Lois Weinberger

Wild Cage - Ruderalgarten, Sculpture at Joanneumsviertelplatz, 2013

Nature and art, nature and sculpture as well as art and life – these are the areas of tension in which Lois Weinberger has operated since the 1970s. The artist’s concern is the relationship between nature and civilisation, and as an initiator of the debate around the relationship between culture and nature, he has created a poetic, political network.

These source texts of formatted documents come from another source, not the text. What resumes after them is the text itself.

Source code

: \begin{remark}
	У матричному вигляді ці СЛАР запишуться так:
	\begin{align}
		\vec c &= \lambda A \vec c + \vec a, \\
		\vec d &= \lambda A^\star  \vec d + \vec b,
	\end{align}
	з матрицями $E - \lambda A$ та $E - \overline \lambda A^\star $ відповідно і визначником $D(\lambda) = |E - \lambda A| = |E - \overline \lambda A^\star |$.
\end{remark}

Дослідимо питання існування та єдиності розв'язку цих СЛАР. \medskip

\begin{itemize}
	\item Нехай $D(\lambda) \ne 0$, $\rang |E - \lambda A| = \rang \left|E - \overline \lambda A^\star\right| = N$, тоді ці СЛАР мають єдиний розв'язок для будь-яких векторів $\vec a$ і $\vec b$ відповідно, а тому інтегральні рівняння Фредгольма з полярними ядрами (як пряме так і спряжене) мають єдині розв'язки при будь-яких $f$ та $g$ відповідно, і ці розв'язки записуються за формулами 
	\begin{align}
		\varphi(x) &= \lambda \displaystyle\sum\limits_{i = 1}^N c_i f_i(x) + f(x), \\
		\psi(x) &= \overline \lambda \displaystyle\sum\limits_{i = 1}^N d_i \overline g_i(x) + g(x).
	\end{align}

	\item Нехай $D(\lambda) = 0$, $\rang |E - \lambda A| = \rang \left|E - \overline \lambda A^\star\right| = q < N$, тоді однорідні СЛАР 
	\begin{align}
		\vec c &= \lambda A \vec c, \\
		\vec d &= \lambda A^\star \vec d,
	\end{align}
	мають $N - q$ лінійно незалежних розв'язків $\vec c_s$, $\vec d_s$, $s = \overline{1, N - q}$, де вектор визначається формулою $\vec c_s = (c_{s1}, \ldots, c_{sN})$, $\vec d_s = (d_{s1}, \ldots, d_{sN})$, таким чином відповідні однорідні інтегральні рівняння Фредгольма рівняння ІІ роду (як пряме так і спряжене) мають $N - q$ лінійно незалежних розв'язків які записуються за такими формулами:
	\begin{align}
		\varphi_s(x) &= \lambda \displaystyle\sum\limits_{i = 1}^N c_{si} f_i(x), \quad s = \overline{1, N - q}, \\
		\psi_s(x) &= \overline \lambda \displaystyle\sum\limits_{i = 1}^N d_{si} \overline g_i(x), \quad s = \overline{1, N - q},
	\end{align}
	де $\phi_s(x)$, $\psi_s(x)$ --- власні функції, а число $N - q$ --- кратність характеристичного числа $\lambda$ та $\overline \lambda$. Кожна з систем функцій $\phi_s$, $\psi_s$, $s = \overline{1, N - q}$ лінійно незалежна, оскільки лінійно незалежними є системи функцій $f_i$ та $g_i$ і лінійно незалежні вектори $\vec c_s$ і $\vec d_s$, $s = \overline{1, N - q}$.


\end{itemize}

The Wild Cage, located between the Joanneum Quarter’s two areas of art and nature, confirms Weinberger’s interest in the simple, in the ‘ruderal’, i.e. the wild, the art-less, that which thrives on the edges of paths – its artistic ambition explicit, at the same time. An unworked earth surface with a slightly downwards curve, appears enclosed – on it life emerges, which germinates in this earth or develops through the flight of seeds or birds, in any case, however, as a spontaneous vegetation without human assistance. This surface resembles a nature reserve in the centre of the city. By deliberately ‘leaving untreated’ a section of urban space, Weinberger defines this place as especially worthy of protection, as a platform that bears surprises, a place of insight into the meaning of exclusion and inclusion, of self-definition, of revealing a secret in the regimented, ordered and prescribed setting. This act of not interfering in, of permitting, observing and cherishing the free space created by the artist, in which the actual sculpture can evolve, allows us also to experience the genesis of the work step by step. ‘The work produces an intense, pure, elementary picture, in which nature and art engage in a symbiotic relationship with one another, and which relate to the  location, the Universalmuseum Joanneum,’ Lois Weinberger says.